• EXERCISE:
Repeat exactly the lines from the first line of the records through the line containing "when processing finished", and nothing more.

[Dataset records]

==========

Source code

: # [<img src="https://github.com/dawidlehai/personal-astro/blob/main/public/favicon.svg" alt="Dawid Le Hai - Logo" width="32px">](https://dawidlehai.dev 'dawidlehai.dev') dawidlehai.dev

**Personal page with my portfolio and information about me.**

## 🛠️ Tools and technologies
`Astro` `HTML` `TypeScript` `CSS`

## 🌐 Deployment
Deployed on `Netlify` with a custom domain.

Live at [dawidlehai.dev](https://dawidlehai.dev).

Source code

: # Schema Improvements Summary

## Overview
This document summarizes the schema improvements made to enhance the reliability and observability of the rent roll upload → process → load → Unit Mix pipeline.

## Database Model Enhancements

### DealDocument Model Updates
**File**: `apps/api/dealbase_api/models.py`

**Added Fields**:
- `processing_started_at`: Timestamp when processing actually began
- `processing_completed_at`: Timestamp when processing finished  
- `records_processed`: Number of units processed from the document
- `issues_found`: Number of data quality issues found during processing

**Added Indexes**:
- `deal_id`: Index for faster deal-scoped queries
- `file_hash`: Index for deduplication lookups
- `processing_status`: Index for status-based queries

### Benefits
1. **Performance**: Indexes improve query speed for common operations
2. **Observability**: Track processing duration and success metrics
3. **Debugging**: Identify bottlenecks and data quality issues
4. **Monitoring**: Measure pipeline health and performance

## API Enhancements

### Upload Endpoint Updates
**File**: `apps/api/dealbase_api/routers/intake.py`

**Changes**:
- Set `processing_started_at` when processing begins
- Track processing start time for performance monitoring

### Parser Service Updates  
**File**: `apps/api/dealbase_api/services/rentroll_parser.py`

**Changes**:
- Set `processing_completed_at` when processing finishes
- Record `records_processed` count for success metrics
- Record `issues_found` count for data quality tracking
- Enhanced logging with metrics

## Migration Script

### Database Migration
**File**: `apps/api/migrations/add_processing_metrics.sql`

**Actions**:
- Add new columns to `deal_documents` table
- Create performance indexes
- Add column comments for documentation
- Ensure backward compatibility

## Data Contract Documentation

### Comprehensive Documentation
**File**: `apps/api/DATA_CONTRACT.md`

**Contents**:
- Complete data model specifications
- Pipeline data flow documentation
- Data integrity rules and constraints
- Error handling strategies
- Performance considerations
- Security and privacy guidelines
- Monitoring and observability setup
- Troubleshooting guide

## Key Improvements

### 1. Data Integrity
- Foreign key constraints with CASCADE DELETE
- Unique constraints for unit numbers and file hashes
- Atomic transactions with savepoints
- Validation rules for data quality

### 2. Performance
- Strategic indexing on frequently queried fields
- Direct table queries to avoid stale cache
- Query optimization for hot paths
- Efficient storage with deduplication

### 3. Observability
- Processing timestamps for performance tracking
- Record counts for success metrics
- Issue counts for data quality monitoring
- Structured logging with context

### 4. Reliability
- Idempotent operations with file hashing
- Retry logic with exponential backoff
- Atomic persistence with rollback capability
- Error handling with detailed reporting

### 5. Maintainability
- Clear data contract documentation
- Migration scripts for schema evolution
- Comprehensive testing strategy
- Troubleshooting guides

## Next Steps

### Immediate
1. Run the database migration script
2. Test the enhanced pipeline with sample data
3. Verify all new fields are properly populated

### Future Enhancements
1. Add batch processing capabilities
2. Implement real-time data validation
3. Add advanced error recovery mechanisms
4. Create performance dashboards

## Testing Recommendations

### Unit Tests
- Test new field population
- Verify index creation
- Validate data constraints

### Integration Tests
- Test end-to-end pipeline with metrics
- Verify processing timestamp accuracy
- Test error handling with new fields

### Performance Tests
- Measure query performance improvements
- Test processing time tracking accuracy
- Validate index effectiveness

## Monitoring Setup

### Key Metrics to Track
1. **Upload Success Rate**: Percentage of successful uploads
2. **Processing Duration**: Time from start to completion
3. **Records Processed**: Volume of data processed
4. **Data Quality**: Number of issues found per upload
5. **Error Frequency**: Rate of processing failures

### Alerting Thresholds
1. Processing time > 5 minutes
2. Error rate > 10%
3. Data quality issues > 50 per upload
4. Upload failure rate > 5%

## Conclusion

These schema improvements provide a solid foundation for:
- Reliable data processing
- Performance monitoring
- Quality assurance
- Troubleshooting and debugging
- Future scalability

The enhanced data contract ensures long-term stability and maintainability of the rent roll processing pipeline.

==========

• ANSWER TO THIS TASK:
Source code

: # [<img src="https://github.com/dawidlehai/personal-astro/blob/main/public/favicon.svg" alt="Dawid Le Hai - Logo" width="32px">](https://dawidlehai.dev 'dawidlehai.dev') dawidlehai.dev

**Personal page with my portfolio and information about me.**

## 🛠️ Tools and technologies
`Astro` `HTML` `TypeScript` `CSS`

## 🌐 Deployment
Deployed on `Netlify` with a custom domain.

Live at [dawidlehai.dev](https://dawidlehai.dev).

Source code

: # Schema Improvements Summary

## Overview
This document summarizes the schema improvements made to enhance the reliability and observability of the rent roll upload → process → load → Unit Mix pipeline.

## Database Model Enhancements

### DealDocument Model Updates
**File**: `apps/api/dealbase_api/models.py`

**Added Fields**:
- `processing_started_at`: Timestamp when processing actually began
- `processing_completed_at`: Timestamp when processing finished  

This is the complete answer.